Challenge over SC law banning 8 concepts on race from classrooms can continue, appeals court says
COLUMBIA — A group of students, educators and an author can challenge a state law banning certain race-based lessons, a federal appeals court said Tuesday, reversing a lower court’s decision.
The challenge, filed in January 2025, never got to arguments on the law itself, ending instead last September when U.S. District Judge Sherri Lydon decided those who signed on didn’t meet the standards to sue. Tuesday’s decision will allow the group’s challenge to move forward.
The ruling also gives the group, which includes the state NAACP, another chance to argue the state should stop enforcing the law while the case continues.
SC law banning 8 concepts on race from classrooms can remain in place, judge says
“This decision is a critical victory for South Carolina students, educators, and families who deserve access to truthful, inclusive education,” Charles McLaurin, an attorney working on the case for Legal Defense Fund, said in an email.
The Department of Education pointed out the case is not yet settled, since the appeals court simply allowed the challenge to continue but made no decisions about which side was in the right legally.

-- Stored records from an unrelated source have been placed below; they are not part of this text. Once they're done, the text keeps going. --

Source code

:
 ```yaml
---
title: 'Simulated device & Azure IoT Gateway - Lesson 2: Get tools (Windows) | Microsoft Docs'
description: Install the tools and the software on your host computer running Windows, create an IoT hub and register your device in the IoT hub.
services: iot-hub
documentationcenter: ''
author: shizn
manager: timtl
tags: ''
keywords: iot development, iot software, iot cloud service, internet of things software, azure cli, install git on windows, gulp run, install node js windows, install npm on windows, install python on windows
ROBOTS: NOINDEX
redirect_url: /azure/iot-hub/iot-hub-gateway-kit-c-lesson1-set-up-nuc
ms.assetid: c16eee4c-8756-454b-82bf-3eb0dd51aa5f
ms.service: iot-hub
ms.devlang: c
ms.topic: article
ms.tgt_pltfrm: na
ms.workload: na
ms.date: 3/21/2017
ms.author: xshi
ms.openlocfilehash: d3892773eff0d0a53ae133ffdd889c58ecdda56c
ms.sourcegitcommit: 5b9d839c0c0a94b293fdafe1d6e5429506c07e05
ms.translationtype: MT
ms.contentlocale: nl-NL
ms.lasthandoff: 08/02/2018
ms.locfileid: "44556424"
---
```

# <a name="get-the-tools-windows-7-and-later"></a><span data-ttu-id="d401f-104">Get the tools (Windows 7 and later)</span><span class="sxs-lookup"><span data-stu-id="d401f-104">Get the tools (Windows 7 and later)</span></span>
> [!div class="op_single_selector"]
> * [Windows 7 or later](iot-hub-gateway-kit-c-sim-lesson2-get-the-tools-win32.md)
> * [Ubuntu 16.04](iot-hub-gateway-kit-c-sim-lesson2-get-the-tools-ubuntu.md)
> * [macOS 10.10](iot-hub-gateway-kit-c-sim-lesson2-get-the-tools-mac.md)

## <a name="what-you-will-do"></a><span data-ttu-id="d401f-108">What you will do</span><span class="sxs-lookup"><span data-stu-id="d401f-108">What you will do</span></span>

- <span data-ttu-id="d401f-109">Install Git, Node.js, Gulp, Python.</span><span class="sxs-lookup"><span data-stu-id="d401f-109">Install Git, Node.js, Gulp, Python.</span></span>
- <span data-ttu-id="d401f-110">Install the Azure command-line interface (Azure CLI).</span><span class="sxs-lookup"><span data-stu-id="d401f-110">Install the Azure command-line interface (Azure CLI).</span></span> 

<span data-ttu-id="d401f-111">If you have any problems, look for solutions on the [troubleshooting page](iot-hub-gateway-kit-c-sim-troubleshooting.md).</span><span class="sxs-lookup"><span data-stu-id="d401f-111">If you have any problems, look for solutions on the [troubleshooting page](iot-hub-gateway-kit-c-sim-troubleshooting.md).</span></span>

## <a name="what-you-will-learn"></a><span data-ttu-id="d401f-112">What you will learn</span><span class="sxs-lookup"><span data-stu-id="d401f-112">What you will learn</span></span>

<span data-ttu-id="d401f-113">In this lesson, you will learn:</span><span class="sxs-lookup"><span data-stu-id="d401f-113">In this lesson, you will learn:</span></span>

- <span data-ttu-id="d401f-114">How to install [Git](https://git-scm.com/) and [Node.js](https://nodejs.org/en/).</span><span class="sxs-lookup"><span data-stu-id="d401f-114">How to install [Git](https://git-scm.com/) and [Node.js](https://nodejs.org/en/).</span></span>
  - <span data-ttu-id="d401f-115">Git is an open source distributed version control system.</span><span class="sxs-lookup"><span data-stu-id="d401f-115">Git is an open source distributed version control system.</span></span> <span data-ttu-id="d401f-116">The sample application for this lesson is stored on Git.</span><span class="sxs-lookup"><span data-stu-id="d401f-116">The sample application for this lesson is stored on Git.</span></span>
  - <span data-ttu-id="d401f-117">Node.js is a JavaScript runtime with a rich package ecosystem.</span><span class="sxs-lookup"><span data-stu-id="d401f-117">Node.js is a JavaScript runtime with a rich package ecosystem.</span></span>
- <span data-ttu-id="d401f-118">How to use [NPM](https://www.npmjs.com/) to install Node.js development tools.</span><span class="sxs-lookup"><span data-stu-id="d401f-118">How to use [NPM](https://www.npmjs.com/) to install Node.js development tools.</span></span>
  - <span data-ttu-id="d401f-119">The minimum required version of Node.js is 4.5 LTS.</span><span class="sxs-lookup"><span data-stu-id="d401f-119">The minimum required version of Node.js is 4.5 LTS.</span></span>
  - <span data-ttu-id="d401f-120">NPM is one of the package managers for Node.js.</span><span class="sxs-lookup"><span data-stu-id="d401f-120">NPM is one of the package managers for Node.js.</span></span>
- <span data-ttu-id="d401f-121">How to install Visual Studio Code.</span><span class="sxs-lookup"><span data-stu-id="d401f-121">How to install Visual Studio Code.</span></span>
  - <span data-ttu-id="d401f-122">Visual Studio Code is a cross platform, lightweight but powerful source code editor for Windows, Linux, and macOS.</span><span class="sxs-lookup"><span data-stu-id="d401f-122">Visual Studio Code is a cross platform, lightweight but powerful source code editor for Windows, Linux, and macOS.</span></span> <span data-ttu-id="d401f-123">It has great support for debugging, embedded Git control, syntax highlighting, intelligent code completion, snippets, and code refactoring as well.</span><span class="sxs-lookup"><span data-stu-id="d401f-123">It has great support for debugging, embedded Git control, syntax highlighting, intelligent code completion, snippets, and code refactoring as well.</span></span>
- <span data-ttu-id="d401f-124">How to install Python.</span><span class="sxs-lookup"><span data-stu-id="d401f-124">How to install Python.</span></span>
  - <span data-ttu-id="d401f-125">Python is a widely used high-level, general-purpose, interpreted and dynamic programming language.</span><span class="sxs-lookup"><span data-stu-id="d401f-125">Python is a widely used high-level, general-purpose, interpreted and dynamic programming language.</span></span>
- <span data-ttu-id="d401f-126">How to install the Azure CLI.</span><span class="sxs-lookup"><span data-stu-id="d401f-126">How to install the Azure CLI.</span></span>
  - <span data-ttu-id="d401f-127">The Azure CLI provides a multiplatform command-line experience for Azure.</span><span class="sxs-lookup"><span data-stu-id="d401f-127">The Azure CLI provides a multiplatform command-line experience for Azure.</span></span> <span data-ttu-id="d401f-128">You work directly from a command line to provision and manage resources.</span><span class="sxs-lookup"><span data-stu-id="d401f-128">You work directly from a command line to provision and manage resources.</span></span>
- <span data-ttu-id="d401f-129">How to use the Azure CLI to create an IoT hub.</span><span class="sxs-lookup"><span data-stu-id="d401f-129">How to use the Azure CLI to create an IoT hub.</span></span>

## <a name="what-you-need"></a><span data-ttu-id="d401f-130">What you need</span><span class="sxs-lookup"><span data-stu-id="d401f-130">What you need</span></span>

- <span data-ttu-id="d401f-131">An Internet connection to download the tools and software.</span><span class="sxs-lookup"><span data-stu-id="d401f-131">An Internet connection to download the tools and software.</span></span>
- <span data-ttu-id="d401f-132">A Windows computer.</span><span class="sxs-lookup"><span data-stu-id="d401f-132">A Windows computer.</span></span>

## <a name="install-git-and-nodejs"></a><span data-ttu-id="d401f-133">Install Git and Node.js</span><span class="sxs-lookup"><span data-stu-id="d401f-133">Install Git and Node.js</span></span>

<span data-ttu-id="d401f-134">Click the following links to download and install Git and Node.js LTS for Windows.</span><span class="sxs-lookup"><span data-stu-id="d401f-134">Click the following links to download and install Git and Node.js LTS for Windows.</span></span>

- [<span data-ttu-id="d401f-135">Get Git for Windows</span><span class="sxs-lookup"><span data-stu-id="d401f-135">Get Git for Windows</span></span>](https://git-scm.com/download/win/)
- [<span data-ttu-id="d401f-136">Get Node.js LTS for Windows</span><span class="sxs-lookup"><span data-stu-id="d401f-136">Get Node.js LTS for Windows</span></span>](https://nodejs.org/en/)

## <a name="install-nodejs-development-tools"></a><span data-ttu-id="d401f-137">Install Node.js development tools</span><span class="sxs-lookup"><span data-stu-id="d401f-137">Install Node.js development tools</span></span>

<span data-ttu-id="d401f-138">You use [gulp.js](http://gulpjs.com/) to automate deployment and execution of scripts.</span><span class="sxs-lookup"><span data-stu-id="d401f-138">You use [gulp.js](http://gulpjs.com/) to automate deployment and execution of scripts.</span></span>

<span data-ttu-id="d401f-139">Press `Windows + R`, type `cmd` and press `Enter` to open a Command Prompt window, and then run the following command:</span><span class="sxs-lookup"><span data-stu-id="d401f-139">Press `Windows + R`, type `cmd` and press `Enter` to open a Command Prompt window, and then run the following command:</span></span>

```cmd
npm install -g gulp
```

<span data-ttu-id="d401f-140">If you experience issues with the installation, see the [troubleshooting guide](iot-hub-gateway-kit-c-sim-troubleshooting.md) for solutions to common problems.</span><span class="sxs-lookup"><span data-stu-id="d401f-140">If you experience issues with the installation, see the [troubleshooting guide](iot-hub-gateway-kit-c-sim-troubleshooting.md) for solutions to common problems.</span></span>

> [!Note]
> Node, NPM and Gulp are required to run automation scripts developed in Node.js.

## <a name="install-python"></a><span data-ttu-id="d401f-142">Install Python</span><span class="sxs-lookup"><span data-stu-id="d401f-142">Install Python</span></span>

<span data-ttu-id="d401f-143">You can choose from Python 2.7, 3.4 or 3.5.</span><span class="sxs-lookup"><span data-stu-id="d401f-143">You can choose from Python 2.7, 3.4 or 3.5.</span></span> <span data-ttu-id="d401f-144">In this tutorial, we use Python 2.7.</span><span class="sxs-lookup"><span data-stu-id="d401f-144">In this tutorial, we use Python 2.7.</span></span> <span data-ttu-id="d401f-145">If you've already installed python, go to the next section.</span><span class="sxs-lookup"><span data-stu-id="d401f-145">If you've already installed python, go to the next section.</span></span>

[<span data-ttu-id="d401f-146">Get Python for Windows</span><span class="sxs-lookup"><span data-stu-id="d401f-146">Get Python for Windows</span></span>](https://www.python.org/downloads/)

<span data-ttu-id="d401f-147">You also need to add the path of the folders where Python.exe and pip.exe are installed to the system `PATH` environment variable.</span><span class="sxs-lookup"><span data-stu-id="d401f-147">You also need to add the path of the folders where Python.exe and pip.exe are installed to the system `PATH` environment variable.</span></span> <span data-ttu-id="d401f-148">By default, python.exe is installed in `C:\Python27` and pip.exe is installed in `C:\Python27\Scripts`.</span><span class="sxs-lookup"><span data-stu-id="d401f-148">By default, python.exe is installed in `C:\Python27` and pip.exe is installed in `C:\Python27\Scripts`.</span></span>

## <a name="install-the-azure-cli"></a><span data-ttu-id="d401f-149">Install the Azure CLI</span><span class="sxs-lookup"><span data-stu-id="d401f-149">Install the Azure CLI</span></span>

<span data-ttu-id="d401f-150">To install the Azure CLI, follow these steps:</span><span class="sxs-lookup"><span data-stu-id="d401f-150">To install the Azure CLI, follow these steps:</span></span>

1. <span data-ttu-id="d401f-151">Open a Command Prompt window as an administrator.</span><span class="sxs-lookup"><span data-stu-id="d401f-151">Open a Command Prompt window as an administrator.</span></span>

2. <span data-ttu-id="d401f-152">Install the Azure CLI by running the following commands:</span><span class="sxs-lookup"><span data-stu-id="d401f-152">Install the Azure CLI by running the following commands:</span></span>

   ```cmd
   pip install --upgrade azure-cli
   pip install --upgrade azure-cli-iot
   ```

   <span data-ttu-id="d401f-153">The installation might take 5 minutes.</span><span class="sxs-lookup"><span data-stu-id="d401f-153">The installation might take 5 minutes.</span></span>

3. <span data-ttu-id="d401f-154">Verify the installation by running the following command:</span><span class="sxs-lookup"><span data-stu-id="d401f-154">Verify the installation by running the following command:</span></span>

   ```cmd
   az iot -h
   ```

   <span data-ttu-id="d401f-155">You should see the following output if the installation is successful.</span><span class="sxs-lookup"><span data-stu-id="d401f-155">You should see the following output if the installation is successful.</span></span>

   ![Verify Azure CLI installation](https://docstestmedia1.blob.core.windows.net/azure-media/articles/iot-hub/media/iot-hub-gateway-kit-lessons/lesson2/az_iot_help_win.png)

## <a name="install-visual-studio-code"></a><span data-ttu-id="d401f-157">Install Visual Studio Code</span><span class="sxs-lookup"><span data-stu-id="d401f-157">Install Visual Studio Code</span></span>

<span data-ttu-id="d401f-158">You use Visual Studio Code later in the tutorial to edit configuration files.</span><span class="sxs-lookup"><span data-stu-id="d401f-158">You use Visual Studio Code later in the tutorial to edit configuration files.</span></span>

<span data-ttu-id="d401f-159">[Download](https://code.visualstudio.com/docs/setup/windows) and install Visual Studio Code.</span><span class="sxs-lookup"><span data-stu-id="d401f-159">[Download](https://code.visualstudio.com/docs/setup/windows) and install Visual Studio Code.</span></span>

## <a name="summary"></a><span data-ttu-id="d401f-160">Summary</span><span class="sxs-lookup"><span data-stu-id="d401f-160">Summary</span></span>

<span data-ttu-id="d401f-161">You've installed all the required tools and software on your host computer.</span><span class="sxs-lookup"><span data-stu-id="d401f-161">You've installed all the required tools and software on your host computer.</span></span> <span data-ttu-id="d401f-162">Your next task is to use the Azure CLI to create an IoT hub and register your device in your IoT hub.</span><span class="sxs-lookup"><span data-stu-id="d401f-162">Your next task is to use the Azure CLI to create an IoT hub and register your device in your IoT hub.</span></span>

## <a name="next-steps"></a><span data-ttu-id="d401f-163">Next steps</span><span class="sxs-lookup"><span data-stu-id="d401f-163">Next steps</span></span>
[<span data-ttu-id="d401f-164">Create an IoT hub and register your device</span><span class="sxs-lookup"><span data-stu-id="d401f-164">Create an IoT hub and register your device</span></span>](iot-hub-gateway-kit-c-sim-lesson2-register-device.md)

“There has not yet been any ruling on the merits of the case, and the Department’s legal positions and defenses are still pending before the district court to be decided,” spokeswoman Christy Cox said in an email. “We remain confident that the Department’s actions are consistent with the law.”

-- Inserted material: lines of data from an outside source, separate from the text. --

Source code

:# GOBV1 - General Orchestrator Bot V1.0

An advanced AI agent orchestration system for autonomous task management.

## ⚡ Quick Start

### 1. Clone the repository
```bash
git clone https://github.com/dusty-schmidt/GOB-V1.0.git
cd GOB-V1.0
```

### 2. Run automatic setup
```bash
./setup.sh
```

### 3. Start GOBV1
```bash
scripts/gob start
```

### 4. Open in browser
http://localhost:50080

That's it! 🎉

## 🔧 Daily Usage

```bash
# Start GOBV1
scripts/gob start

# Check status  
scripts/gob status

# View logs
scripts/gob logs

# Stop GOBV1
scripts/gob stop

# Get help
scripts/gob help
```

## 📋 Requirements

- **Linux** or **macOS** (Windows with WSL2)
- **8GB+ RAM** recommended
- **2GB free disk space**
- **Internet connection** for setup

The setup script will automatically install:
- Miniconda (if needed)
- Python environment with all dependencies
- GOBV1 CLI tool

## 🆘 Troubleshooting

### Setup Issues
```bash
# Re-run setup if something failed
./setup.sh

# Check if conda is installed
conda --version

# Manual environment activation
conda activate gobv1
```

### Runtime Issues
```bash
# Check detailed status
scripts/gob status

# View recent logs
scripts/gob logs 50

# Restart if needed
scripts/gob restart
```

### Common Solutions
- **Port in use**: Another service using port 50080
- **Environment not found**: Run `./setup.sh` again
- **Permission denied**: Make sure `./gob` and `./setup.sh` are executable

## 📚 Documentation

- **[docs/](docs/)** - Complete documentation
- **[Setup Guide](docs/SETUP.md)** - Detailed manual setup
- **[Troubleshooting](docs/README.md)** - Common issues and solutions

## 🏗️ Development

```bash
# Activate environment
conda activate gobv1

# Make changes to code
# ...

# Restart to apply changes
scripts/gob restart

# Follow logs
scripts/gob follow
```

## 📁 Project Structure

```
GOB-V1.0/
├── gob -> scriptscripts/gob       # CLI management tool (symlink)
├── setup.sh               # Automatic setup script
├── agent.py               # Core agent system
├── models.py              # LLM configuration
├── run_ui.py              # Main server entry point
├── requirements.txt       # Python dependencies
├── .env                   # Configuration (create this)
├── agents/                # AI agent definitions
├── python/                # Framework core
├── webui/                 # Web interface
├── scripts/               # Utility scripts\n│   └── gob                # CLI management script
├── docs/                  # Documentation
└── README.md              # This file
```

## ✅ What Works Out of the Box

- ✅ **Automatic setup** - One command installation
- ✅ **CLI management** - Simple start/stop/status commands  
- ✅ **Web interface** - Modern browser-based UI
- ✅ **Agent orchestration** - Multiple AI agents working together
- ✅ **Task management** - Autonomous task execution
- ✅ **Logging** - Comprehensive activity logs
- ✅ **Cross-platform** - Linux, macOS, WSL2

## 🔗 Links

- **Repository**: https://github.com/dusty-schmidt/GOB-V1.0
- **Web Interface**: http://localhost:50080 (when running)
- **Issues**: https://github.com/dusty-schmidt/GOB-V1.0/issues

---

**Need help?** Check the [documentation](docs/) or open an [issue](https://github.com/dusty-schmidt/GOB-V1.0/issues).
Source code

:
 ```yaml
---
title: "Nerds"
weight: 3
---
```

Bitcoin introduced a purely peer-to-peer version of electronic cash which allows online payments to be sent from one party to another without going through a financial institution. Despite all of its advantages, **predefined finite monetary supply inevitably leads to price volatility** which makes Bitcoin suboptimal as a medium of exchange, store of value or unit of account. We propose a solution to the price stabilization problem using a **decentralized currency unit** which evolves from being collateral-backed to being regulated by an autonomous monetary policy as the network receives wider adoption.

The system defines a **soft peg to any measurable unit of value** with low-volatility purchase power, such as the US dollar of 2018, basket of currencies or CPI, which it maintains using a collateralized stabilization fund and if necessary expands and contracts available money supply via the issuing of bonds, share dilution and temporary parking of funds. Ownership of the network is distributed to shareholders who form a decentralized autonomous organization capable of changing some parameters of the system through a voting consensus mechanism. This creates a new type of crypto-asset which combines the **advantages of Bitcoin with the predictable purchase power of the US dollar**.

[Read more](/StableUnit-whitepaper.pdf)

The law, included as part of the state budget since 2021, prohibits schools from teaching eight concepts about race and history, including that one race is better than another, that people are responsible for past atrocities because of their race, and that traits such as hard work are oppressive and racist. Districts that violate the law risk losing state funding.
The concept on the list that legislators in both parties later agreed could cause confusion dealt with students’ feelings.
In 2023, legislators passed a bill that would remove that line, create a statewide process for complaints and specify that the ban does not apply to “historically accurate” discussions of slavery, Reconstruction, the Jim Crow era, segregation, racial lynchings and any “historical oppression of a particular group of people based on race, sex, ethnicity, class, nationality, religion, or geographic region.”
But opponents, many of whom didn’t realize the legislation would clean up what was already state law, called on legislators to kill the bill, arguing it would stifle lessons. The bill died with the end of the 2024 session with the House and Senate unable to agree on a compromise between their versions.
The budget clause led to far-reaching effects that harmed those filing the lawsuit, it argues.
The students claimed the law caused the Department of Education to remove a class on Black history, while author Ibram Kendi argued it meant the removal of one of his books from school classrooms and libraries. A librarian and a teacher claimed the law forced them to change their lesson plans or risk being fired.
Those effects violated the group’s First Amendment rights to information, as well as the Constitution’s 14th Amendment’s guarantee of due process and equal protection, the lawsuit read.
The appeals court agreed that two of the four students suing, none of whom are named in the filings, couldn’t remain part of the lawsuit. One student graduated high school after its filing, and the other never actually enrolled in the African American Studies class before its discontinuation.
Since the other two students made moves to enroll in the Advanced Placement course, they had the right to sue, wrote appeals Judge Steve Agee, who penned the opinion for the three-person panel.
Students, teachers call on SC education agency to add AP African American Studies to state list
Attorneys for the Department of Education said the law didn’t lead to the removal of the AP course or the removal of Kendi’s book, “Stamped: Racism, Antiracism, and You.”
Lyon agreed in her dismissal of the case, saying the removal of the clause from the state budget wouldn’t solve the issues the students or Kendi raised.
A department memo cited an upcoming review of the state’s social studies curriculum as one of the reasons the state wouldn’t continue offering AP African American Studies, which began as a pilot program in 2022. Board members in Lexington County School District 3 officially removed Kendi’s book from library shelves because of “inaccuracies and lack of objectivity,” according to court filings.
In both cases, however, officials also mentioned the law as a concern, which made the challenge valid, the appeals court decided. The state’s memo also mentioned the budget clause as a reason for removing the course, and school district board members expressed similar concerns in emails included in court filings.
The lawsuit will return to Lydon, who will decide how the case moves forward.
“We look forward to continuing this case in district court and fighting for every student’s right to have honest and accurate portrayals of their history taught in their classrooms,” McLaurin said in an email.